MANILA -The Securities and Exchange Commission (SEC) is stepping up cybersecurity efforts to raise its defense capabilities against a growing number of attacks against state agencies.
This includes the establishment of a dedicated cybersecurity division as well as skills upgrades for cybersecurity personnel, officials said in a recent interview.
“We are the repository of data and we put a lot of value on the data that we have,” SEC Chair Emilio B. Aquino said.
Oliver Chato, SEC director for their information and communications technology division, added there was a need for SEC to further strengthen their cybersecurity capabilities.
“Definitely there is a need to step up considering the recent state of events and incidents,” he said.
For example, the corporate regulator’s cybersecurity division allows them to “keep up and address [threats] with more focus”.
Attacks against government institutions are on the rise as shown by recent data breaches at the Philippine Health Insurance Corp., law enforcement agencies such as the Philippine National Police and National Bureau of Investigation; the Philippine Statistics Authority; and House of Representatives.
READ: Senate urged to probe ‘troubling’ hacking pattern
Last week, the Department of Information and Communications Technology (DICT) confirmed the accounts of millions of PhilHealth members were affected by the Medusa ransomware attack.
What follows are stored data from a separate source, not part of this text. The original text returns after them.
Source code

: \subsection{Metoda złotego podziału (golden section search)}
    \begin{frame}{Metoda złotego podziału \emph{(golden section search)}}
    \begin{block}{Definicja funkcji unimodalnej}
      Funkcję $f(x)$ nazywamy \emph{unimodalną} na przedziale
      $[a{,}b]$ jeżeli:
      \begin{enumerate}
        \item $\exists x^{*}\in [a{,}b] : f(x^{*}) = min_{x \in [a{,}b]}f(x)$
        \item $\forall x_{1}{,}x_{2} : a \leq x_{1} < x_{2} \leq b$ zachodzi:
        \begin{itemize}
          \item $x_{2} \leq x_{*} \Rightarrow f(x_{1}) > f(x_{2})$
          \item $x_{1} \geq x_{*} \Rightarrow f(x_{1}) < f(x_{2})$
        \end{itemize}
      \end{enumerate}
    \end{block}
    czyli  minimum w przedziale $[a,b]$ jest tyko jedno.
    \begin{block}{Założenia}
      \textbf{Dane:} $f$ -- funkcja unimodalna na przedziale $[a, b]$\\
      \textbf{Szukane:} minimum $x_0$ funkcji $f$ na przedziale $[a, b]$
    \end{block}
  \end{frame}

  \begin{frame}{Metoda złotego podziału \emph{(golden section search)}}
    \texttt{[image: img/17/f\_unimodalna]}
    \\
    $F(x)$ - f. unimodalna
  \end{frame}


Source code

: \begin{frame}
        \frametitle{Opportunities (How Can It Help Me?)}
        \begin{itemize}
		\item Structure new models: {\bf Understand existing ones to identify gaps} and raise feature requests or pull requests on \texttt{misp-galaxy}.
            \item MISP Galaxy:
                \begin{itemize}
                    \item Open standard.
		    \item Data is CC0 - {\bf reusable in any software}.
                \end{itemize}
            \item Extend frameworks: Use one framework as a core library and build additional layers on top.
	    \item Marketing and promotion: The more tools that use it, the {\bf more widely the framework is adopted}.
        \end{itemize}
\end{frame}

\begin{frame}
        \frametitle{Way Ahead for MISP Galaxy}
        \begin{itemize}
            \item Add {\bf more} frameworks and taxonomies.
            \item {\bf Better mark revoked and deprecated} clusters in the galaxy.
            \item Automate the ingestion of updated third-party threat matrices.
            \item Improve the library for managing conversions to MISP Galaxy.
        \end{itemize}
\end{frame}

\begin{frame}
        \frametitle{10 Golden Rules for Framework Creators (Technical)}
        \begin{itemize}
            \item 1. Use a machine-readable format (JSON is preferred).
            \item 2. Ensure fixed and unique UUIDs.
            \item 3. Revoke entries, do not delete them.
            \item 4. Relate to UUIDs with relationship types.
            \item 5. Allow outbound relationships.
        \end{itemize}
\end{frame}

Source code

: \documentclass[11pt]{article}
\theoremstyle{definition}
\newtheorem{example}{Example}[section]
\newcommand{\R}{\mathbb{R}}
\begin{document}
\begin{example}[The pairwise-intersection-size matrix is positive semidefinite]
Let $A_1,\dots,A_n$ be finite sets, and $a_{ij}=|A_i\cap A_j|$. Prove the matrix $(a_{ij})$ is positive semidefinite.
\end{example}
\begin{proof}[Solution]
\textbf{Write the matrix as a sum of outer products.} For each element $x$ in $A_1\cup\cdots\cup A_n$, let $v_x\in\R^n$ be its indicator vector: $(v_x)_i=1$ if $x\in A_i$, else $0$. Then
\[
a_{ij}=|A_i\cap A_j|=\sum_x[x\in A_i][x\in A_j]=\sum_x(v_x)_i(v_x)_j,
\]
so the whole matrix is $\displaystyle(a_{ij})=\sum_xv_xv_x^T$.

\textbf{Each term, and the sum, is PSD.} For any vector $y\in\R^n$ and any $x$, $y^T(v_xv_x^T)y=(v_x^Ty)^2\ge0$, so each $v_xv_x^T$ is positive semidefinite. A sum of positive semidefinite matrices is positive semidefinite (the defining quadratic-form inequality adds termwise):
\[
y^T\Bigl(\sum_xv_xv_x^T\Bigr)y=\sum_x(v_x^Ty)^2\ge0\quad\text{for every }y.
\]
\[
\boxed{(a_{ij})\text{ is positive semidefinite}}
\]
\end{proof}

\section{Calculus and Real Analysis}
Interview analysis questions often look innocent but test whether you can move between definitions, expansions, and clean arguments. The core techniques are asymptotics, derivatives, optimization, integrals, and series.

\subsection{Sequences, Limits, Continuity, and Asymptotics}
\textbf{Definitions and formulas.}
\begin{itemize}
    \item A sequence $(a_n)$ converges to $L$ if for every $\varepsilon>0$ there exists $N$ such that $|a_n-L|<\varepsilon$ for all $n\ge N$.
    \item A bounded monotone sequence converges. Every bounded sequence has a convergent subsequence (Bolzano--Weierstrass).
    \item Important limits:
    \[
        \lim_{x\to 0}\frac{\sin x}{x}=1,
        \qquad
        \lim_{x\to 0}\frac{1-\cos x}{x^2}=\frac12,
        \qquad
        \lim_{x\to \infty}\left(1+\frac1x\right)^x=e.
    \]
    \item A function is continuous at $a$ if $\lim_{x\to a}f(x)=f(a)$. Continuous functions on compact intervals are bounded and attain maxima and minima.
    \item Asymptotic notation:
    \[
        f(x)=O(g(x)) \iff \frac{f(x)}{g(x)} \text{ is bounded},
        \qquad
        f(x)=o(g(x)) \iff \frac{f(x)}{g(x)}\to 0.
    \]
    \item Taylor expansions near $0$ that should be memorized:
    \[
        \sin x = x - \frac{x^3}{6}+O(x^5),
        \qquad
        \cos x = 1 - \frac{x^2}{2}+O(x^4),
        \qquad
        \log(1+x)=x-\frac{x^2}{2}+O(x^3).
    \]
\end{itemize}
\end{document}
This was the largest government data breach since the Commission on Elections’ “Comeleak” incident in 2016.
READ: Philhealth data breach largest since ‘Comeleak’
Chato said the SEC was also equipping its workforce with the necessary skills to combat cyberthreats, adding there is a “lack of skill sets in terms of cybersecurity in the Philippines”.
“We are trying to build up our capacity and capability in that area by engaging experts,” he said.
Chato said there were also plans to increase investments in this area alongside their broader “digital transformation” roadmap.
“We are also closely coordinating with the incident response teams of the DICT and we’ve implemented sound cybersecurity practices from the ground up but at the same time we recognize there is a constant need to improve and adapt to certain threats,” Chato said.